Pop-Up Wrap-up: Korean Fried Chicken Takeover and Jonah-fact
This week saw two pop-up collaborations go down between Woodberry and Pabu, and if the public response to these is any indication, the format isn’t going away anytime soon; both were lively and full of an energy not often seen on a normal night at a restaurant.
Tuesday we headed to Belvedere Square to check out the first event, a Fried Chicken Takeover of Shoo-Fly. When we arrived a half hour early the front of the restaurant was already packed, so we were seated downstairs in their “diner” area, perfect for viewing the kitchen action. While enjoying a kimchi whiskey sour (!) it became clear that having the event early in the week was a big deal for industry folks who typically work weekends; we may have been the only people who didn’t know each other from a local restaurant. At first we felt left out of some secret society, but ultimately came to find it endearing how close and supportive the restaurant community is in our city.

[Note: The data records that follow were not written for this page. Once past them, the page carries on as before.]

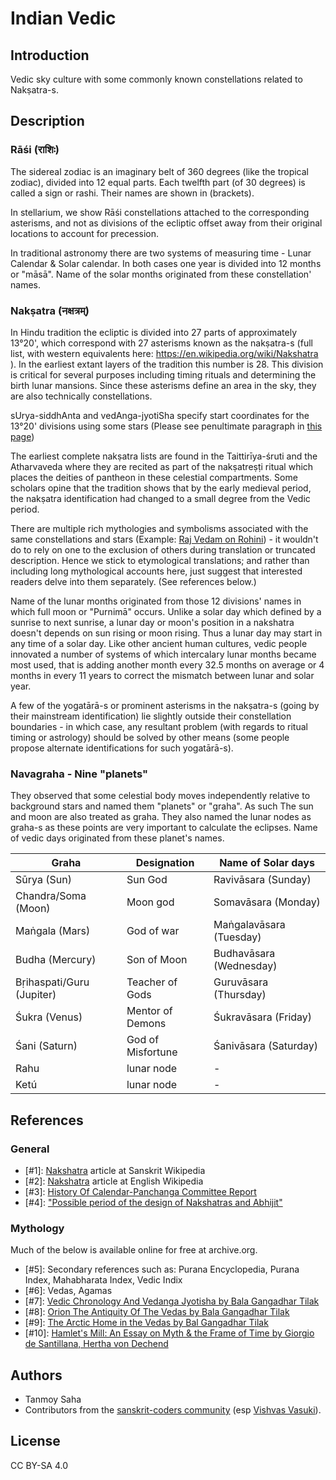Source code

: # Indian Vedic

## Introduction

Vedic sky culture with some commonly known constellations related to Nakṣatra-s.

## Description

### <notr>Rāśi (राशिः)</notr>

The sidereal zodiac is an imaginary belt of 360 degrees (like the tropical zodiac), divided into 12 equal parts. Each twelfth part (of 30 degrees) is called a sign or rashi. Their names are shown in (brackets).

In stellarium, we show Rāśi constellations attached to the corresponding asterisms, and not as divisions of the ecliptic offset away from their original locations to account for precession.

In traditional astronomy there are two systems of measuring time - Lunar Calendar & Solar calendar. In both cases one year is divided into 12 months or "māsā". Name of the solar months originated from these constellation' names.

### <notr>Nakṣatra (नक्षत्रम्)</notr>

In Hindu tradition the ecliptic is divided into 27 parts of approximately 13°20', which correspond with 27 asterisms known as the nakṣatra-s (full list, with western equivalents here: https://en.wikipedia.org/wiki/Nakshatra ). In the earliest extant layers of the tradition this number is 28. This division is critical for several purposes including timing rituals and determining the birth lunar mansions. Since these asterisms define an area in the sky, they are also technically constellations.

sUrya-siddhAnta and vedAnga-jyotiSha specify start coordinates for the 13°20' divisions using some stars (Please see penultimate paragraph in [this page](https://archive.org/stream/HistoryOfCalendarPanchangaCommittee/History-of-Calendar-Panchanga-Committee#page/n42/mode/1up))

The earliest complete nakṣatra lists are found in the Taittirīya-śruti and the Atharvaveda where they are recited as part of the nakṣatreṣṭi ritual which places the deities of pantheon in these celestial compartments. Some scholars opine that the tradition shows that by the early medieval period, the nakṣatra identification had changed to a small degree from the Vedic period.

There are multiple rich mythologies and symbolisms associated with the same constellations and stars (Example: [Raj Vedam on Rohini](https://www.youtube.com/watch?v=Jq__DXtfeXw)) - it wouldn't do to rely on one to the exclusion of others during translation or truncated description. Hence we stick to etymological translations; and rather than including long mythological accounts here, just suggest that interested readers delve into them separately. (See references below.)

Name of the lunar months originated from those 12 divisions' names in which full moon or "Purnimā" occurs. Unlike a solar day which defined by a sunrise to next sunrise, a lunar day or moon's position in a nakshatra doesn't depends on sun rising or moon rising. Thus a lunar day may start in any time of a solar day. Like other ancient human cultures, vedic people innovated a number of systems of which intercalary lunar months became most used, that is adding another month every 32.5 months on average or 4 months in every 11 years to correct the mismatch between lunar and solar year.

A few of the yogatārā-s or prominent asterisms in the nakṣatra-s (going by their mainstream identification) lie slightly outside their constellation boundaries - in which case, any resultant problem (with regards to ritual timing or astrology) should be solved by other means (some people propose alternate identifications for such yogatārā-s).

### Navagraha - Nine "planets"

They observed that some celestial body moves independently relative to background stars and named them "planets" or "graha". As such The sun and moon are also treated as graha. They also named the lunar nodes as graha-s as these points are very important to calculate the eclipses. Name of vedic days originated from these planet's names.

|Graha|Designation|Name of Solar days|
|-----|-----------|------------------|
|<notr>Sūrya </notr>(Sun)|Sun God|<notr>Ravivāsara </notr>(Sunday)|
|<notr>Chandra/Soma </notr>(Moon)|Moon god|<notr>Somavāsara </notr>(Monday)|
|<notr>Maṅgala </notr>(Mars)|God of war|<notr>Maṅgalavāsara </notr>(Tuesday)|
|<notr>Budha </notr>(Mercury)|Son of Moon|<notr>Budhavāsara </notr>(Wednesday)|
|<notr>Bṛihaspati/Guru </notr>(Jupiter)|Teacher of Gods|<notr>Guruvāsara </notr>(Thursday)|
|<notr>Śukra </notr>(Venus)|Mentor of Demons|<notr>Śukravāsara </notr>(Friday)|
|<notr>Śani </notr>(Saturn)|God of Misfortune|<notr>Śanivāsara </notr>(Saturday)|
|<notr>Rahu</notr>|lunar node|-|
|<notr>Ketú</notr>|lunar node|-|

## References

### General

 - [#1]: [Nakshatra](https://sa.wikipedia.org/wiki/नक्षत्रम्) article at Sanskrit Wikipedia
 - [#2]: [Nakshatra](http://en.wikipedia.org/wiki/Nakshatra) article at English Wikipedia
 - [#3]: [History Of Calendar-Panchanga Committee Report](https://archive.org/stream/HistoryOfCalendarPanchangaCommittee/History-of-Calendar-Panchanga-Committee#page/n77/mode/2up)
 - [#4]: ["Possible period of the design of Nakshatras and Abhijit"](http://www.tifr.res.in/~archaeo/papers/Others/Possible%20period%20of%20the%20design%20of%20Nakshatras.pdf)

### Mythology

Much of the below is available online for free at archive.org.

 - [#5]: Secondary references such as: Purana Encyclopedia, Purana Index, Mahabharata Index, Vedic Indix
 - [#6]: Vedas, Agamas
 - [#7]: [Vedic Chronology And Vedanga Jyotisha by Bala Gangadhar Tilak](https://archive.org/details/vedicchronologya033083mbp/page/n5)
 - [#8]: [Orion The Antiquity Of The Vedas by Bala Gangadhar Tilak](https://archive.org/details/in.gov.ignca.5110)
 - [#9]: [The Arctic Home in the Vedas by Bal Gangadhar Tilak](https://archive.org/details/arctichm/page/n21/mode/2up)
 - [#10]: [Hamlet's Mill: An Essay on Myth & the Frame of Time by Giorgio de Santillana, Hertha von Dechend](https://archive.org/details/HamletsMill)

## Authors

 - Tanmoy Saha
 - Contributors from the [sanskrit-coders community](https://github.com/sanskrit-coders) (esp [Vishvas Vasuki](https://github.com/vvasuki/)).

## License

CC BY-SA 4.0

Shortly after, the food, a $29 prix fixe menu, started rolling out. First up was chef Jonah Kim’s Kimchi, a vinegary trio of Napa cabbage, baby bok choy, and radish. Spicy, crisp, and with a fermented zing, it was possibly the best we’ve had in the city (sorry Joung Kak and Nam Kang); something we wish we could have on the daily at Pabu, hint hint. The second dish was crispy Brussels sprouts with fermented chili mayo, which, while nicely cooked and crispy on the edges, were nothing atypical of other sprouts in the city – until the punch of the mayo hit, and that made the dish.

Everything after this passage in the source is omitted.